TASK STATEMENT |
Each entry needs to appear again, retyped exactly as it is below.
BEGIN
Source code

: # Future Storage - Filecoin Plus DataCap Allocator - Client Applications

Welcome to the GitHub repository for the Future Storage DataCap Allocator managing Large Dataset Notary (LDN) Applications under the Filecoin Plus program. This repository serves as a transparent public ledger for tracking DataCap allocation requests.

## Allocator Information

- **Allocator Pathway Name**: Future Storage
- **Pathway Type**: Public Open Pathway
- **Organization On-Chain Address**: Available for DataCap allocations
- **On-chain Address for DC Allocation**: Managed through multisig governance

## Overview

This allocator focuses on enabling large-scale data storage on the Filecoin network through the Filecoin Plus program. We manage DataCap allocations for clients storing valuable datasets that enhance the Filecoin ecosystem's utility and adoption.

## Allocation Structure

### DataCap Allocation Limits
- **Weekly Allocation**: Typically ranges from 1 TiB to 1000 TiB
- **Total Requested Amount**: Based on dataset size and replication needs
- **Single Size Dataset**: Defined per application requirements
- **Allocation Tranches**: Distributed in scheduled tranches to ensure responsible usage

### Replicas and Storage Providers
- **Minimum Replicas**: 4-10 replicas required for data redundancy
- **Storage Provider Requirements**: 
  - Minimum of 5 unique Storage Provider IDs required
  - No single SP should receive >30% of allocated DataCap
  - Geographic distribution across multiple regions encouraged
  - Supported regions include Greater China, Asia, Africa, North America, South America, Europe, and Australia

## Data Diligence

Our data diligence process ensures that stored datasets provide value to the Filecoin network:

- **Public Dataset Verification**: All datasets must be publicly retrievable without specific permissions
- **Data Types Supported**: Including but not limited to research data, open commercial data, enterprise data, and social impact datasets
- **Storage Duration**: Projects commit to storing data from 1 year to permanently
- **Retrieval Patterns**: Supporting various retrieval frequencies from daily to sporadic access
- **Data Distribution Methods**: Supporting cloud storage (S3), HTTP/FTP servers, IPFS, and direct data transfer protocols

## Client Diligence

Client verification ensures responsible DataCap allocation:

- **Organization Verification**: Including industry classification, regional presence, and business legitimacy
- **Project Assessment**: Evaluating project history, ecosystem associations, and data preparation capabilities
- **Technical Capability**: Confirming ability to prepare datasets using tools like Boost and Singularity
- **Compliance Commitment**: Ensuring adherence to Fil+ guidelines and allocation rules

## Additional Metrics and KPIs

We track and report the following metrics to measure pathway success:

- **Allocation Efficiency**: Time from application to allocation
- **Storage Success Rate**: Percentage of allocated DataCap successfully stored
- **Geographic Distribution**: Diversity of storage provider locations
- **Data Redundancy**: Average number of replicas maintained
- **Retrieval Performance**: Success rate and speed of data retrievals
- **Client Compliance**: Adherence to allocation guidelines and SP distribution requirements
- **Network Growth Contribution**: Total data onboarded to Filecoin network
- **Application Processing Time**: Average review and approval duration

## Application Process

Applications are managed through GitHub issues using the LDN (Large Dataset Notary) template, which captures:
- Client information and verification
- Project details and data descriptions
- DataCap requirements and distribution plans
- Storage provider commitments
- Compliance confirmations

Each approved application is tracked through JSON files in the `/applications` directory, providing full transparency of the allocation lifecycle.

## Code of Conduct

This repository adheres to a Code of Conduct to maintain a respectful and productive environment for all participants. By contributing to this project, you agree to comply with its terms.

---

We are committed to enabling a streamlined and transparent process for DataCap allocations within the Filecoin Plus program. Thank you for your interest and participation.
END
WRITTEN REPLY |
Source code

: # Future Storage - Filecoin Plus DataCap Allocator - Client Applications

Welcome to the GitHub repository for the Future Storage DataCap Allocator managing Large Dataset Notary (LDN) Applications under the Filecoin Plus program. This repository serves as a transparent public ledger for tracking DataCap allocation requests.

## Allocator Information

- **Allocator Pathway Name**: Future Storage
- **Pathway Type**: Public Open Pathway
- **Organization On-Chain Address**: Available for DataCap allocations
- **On-chain Address for DC Allocation**: Managed through multisig governance

## Overview

This allocator focuses on enabling large-scale data storage on the Filecoin network through the Filecoin Plus program. We manage DataCap allocations for clients storing valuable datasets that enhance the Filecoin ecosystem's utility and adoption.

## Allocation Structure

### DataCap Allocation Limits
- **Weekly Allocation**: Typically ranges from 1 TiB to 1000 TiB
- **Total Requested Amount**: Based on dataset size and replication needs
- **Single Size Dataset**: Defined per application requirements
- **Allocation Tranches**: Distributed in scheduled tranches to ensure responsible usage

### Replicas and Storage Providers
- **Minimum Replicas**: 4-10 replicas required for data redundancy
- **Storage Provider Requirements**: 
  - Minimum of 5 unique Storage Provider IDs required
  - No single SP should receive >30% of allocated DataCap
  - Geographic distribution across multiple regions encouraged
  - Supported regions include Greater China, Asia, Africa, North America, South America, Europe, and Australia

## Data Diligence

Our data diligence process ensures that stored datasets provide value to the Filecoin network:

- **Public Dataset Verification**: All datasets must be publicly retrievable without specific permissions
- **Data Types Supported**: Including but not limited to research data, open commercial data, enterprise data, and social impact datasets
- **Storage Duration**: Projects commit to storing data from 1 year to permanently
- **Retrieval Patterns**: Supporting various retrieval frequencies from daily to sporadic access
- **Data Distribution Methods**: Supporting cloud storage (S3), HTTP/FTP servers, IPFS, and direct data transfer protocols

## Client Diligence

Client verification ensures responsible DataCap allocation:

- **Organization Verification**: Including industry classification, regional presence, and business legitimacy
- **Project Assessment**: Evaluating project history, ecosystem associations, and data preparation capabilities
- **Technical Capability**: Confirming ability to prepare datasets using tools like Boost and Singularity
- **Compliance Commitment**: Ensuring adherence to Fil+ guidelines and allocation rules

## Additional Metrics and KPIs

We track and report the following metrics to measure pathway success:

- **Allocation Efficiency**: Time from application to allocation
- **Storage Success Rate**: Percentage of allocated DataCap successfully stored
- **Geographic Distribution**: Diversity of storage provider locations
- **Data Redundancy**: Average number of replicas maintained
- **Retrieval Performance**: Success rate and speed of data retrievals
- **Client Compliance**: Adherence to allocation guidelines and SP distribution requirements
- **Network Growth Contribution**: Total data onboarded to Filecoin network
- **Application Processing Time**: Average review and approval duration

## Application Process

Applications are managed through GitHub issues using the LDN (Large Dataset Notary) template, which captures:
- Client information and verification
- Project details and data descriptions
- DataCap requirements and distribution plans
- Storage provider commitments
- Compliance confirmations

Each approved application is tracked through JSON files in the `/applications` directory, providing full transparency of the allocation lifecycle.

## Code of Conduct

This repository adheres to a Code of Conduct to maintain a respectful and productive environment for all participants. By contributing to this project, you agree to comply with its terms.

---

We are committed to enabling a streamlined and transparent process for DataCap allocations within the Filecoin Plus program. Thank you for your interest and participation.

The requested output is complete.